Published 3:00 am Thursday, September 27, 2018

As the holiday season approaches, Troy and Pike County offer a wonderful variety of unique shops and small businesses that offer great gifts for friends and loved ones.

People will stand in lines for hours on the morning of Black Friday at the small-town stores around the Square and up and down the highway at the big box stores.

But following Black Friday is another big sale holiday – Cyber Monday, where the deals are not found at brick and mortar stores in the area, but on the endless virtual storefronts online that offer nearly anything somebody could want to buy.

Sign up for our daily email newsletter

Get the latest news sent to your inbox

While Black Friday remains a huge holiday, Cyber Monday is growing with ecommerce becoming a more and more popular way to shop. Outside of online-only deals, the online marketplace offers the incentive of purchasing everything you need while still comfortable in your pajamas. No lines, no fighting (at least not physically) over the last item – online there’s plenty to go around and time to get the best deals.

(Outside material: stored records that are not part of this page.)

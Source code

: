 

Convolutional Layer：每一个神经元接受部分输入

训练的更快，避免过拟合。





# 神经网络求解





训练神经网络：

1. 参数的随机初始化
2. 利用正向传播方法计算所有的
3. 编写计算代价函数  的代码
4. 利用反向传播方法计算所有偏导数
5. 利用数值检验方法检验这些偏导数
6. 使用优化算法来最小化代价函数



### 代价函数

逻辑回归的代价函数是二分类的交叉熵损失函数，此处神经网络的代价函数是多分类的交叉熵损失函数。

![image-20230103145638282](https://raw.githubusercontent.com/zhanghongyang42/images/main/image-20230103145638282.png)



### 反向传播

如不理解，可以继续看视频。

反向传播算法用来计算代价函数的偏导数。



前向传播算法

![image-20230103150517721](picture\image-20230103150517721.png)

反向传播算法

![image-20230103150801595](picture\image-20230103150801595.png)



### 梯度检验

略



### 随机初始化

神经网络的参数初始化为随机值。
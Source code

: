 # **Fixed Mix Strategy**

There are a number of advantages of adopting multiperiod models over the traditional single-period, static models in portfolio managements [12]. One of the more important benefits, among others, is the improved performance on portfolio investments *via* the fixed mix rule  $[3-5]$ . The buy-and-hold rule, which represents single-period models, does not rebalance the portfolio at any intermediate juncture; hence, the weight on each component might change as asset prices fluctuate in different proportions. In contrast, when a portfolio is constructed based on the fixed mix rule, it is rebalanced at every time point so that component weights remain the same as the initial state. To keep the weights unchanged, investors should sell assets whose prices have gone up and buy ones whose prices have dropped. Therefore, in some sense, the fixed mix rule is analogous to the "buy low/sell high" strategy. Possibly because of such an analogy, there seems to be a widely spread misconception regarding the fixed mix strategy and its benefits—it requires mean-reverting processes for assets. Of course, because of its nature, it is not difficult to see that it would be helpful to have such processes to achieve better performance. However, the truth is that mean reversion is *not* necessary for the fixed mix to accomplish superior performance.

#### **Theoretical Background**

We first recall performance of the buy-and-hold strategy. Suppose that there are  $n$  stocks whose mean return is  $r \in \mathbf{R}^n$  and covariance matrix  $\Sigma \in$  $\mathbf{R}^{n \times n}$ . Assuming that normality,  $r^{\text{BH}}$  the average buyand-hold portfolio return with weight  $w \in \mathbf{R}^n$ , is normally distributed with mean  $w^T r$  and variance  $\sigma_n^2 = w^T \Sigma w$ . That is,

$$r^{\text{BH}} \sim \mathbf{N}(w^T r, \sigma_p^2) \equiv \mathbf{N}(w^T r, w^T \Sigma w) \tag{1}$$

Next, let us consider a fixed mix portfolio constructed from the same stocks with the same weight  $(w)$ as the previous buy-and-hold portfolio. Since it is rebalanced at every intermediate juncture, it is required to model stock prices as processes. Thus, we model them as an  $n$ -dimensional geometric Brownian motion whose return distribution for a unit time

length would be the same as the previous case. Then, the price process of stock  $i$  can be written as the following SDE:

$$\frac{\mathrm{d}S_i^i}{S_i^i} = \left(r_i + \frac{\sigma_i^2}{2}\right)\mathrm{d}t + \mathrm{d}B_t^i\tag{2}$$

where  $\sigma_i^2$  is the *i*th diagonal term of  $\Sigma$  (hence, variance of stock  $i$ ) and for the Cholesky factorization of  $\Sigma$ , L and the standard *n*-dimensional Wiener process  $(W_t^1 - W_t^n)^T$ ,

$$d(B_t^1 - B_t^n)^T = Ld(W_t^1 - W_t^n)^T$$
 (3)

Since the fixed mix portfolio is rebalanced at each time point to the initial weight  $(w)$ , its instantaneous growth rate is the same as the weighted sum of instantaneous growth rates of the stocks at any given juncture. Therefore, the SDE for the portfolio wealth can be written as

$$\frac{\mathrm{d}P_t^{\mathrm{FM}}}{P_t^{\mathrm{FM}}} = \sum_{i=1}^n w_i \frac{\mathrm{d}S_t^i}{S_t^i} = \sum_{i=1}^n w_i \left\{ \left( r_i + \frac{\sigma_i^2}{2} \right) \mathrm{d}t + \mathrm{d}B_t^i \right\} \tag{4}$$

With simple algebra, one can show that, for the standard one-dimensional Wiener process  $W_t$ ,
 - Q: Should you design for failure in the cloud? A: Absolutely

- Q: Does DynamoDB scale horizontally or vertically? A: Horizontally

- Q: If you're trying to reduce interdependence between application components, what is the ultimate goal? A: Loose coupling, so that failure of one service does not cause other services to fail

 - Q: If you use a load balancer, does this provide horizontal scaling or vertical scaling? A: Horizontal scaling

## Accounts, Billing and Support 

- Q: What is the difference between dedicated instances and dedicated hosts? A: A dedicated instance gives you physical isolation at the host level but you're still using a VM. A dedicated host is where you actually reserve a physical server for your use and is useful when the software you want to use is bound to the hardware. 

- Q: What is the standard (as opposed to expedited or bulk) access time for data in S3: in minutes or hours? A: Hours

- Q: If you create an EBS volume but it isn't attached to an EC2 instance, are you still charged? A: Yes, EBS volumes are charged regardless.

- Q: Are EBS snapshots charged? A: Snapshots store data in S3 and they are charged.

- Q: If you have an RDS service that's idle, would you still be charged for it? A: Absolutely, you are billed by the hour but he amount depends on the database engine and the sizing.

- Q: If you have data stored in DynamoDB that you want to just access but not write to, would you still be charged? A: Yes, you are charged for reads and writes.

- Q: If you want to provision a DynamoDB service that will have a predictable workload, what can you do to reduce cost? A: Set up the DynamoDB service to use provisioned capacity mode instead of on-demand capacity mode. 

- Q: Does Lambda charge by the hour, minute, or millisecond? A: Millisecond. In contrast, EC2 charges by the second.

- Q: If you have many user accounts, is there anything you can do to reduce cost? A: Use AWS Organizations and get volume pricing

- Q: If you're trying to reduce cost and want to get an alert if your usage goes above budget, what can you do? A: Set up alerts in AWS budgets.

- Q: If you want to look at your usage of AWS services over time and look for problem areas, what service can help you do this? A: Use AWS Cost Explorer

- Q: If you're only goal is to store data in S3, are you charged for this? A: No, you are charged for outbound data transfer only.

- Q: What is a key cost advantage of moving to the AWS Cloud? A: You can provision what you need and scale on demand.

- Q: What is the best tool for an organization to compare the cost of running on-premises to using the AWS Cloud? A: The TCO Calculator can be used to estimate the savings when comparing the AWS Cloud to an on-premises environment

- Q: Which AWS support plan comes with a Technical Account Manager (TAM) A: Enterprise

This is a great convenience for residents, and Alabama took a progressive step a few years ago to bring that lost sales tax revenue into the state.

Less than three years ago, no remote business selling goods in Pike County via the internet had to collect and remit sales tax. Technically, citizens were required to log their purchases and remit the tax back to the state themselves, but next to none of that money ever went back to the state and there was no way for the government to track that lost revenue.

Enter the Simplified Sellers Use Tax (SSUT), passed in 2015 by the Alabama Legislature. This system allowed companies to opt in and commit to remitting a flat tax rate of 8 percent to the state instead of accounting for various local tax rates across Alabama.

This was offered voluntarily to companies that would agree to participate and it worked – Amazon, the top online retailer, began participating in Nov. 2016, contributing to a boost in internet sales tax revenue in Alabama and Pike County.

It was the right choice, as the U.S. Supreme Court ruled in June 2018 that states could hold companies accountable for the remittance of sales tax. Starting Oct. 1, even more companies will be sending in revenue to the state.

But as the way we shop for goods and services shifts and becomes more and more reliant on the internet, we must also shift the way we look at funding our integral public institutions, specifically local schools.

Although local funding is not the primary funding source for the local schools, it still makes up nearly a quarter of each school’s expected revenue. Of that local revenue, the majority overwhelmingly comes from sales taxes. The schools split nearly 2 cents per dollar on every purchase made here in Pike County.

But not when that purchase is made with an internet company such as Amazon. Although the system has been great for bringing in lost revenue, it does not take into account the very real threat that faces schools if internet sales tax revenue is not soon diverted at least partially to education. Just 25 percent of state internet sales tax revenue is being directed to education, compared to nearly all state sales tax revenue at brick and mortar stores.

While the general funds of both the state and county could use an influx of money, it cannot come at the expense of a key revenue source for schools, one of the most important provisions of government.

As online sales tax revenues continue to grow, growth at brick-and mortar stores can only slow or even decline.

Troy City Schools CFO Mickey Daughtry said the same dollars being spent online are dollars not being spent locally. “You’re just reslicing the same pie,” He said.

For the sake of our children, we can’t afford to slice the pie too thin for education.